**Exercise prompt**
Which lines of the data below include the string "value"? Return each of them.

(Plain-text document sources)
####
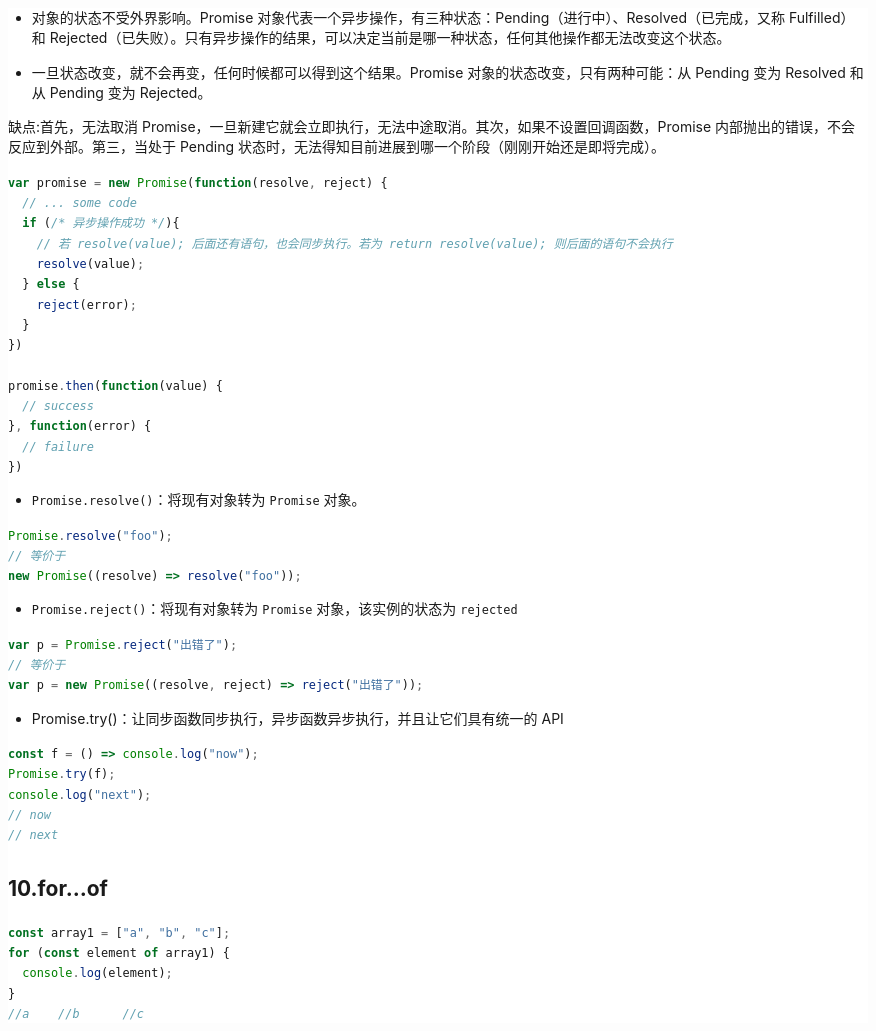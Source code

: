 - 对象的状态不受外界影响。Promise 对象代表一个异步操作，有三种状态：Pending（进行中）、Resolved（已完成，又称 Fulfilled）和 Rejected（已失败）。只有异步操作的结果，可以决定当前是哪一种状态，任何其他操作都无法改变这个状态。

- 一旦状态改变，就不会再变，任何时候都可以得到这个结果。Promise 对象的状态改变，只有两种可能：从 Pending 变为 Resolved 和从 Pending 变为 Rejected。 </br>

缺点:首先，无法取消 Promise，一旦新建它就会立即执行，无法中途取消。其次，如果不设置回调函数，Promise 内部抛出的错误，不会反应到外部。第三，当处于 Pending 状态时，无法得知目前进展到哪一个阶段（刚刚开始还是即将完成）。

```js
var promise = new Promise(function(resolve, reject) {
  // ... some code
  if (/* 异步操作成功 */){
    // 若 resolve(value); 后面还有语句，也会同步执行。若为 return resolve(value); 则后面的语句不会执行
    resolve(value);
  } else {
    reject(error);
  }
})

promise.then(function(value) {
  // success
}, function(error) {
  // failure
})
```

- `Promise.resolve()`：将现有对象转为 `Promise` 对象。

```js
Promise.resolve("foo");
// 等价于
new Promise((resolve) => resolve("foo"));
```

- `Promise.reject()`：将现有对象转为 `Promise` 对象，该实例的状态为 `rejected`

```js
var p = Promise.reject("出错了");
// 等价于
var p = new Promise((resolve, reject) => reject("出错了"));
```

- Promise.try()：让同步函数同步执行，异步函数异步执行，并且让它们具有统一的 API

```js
const f = () => console.log("now");
Promise.try(f);
console.log("next");
// now
// next
```

## 10.for…of

```js
const array1 = ["a", "b", "c"];
for (const element of array1) {
  console.log(element);
}
//a    //b      //c
```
####
**Final answer**
    // 若 resolve(value); 后面还有语句，也会同步执行。若为 return resolve(value); 则后面的语句不会执行
    resolve(value);
promise.then(function(value) {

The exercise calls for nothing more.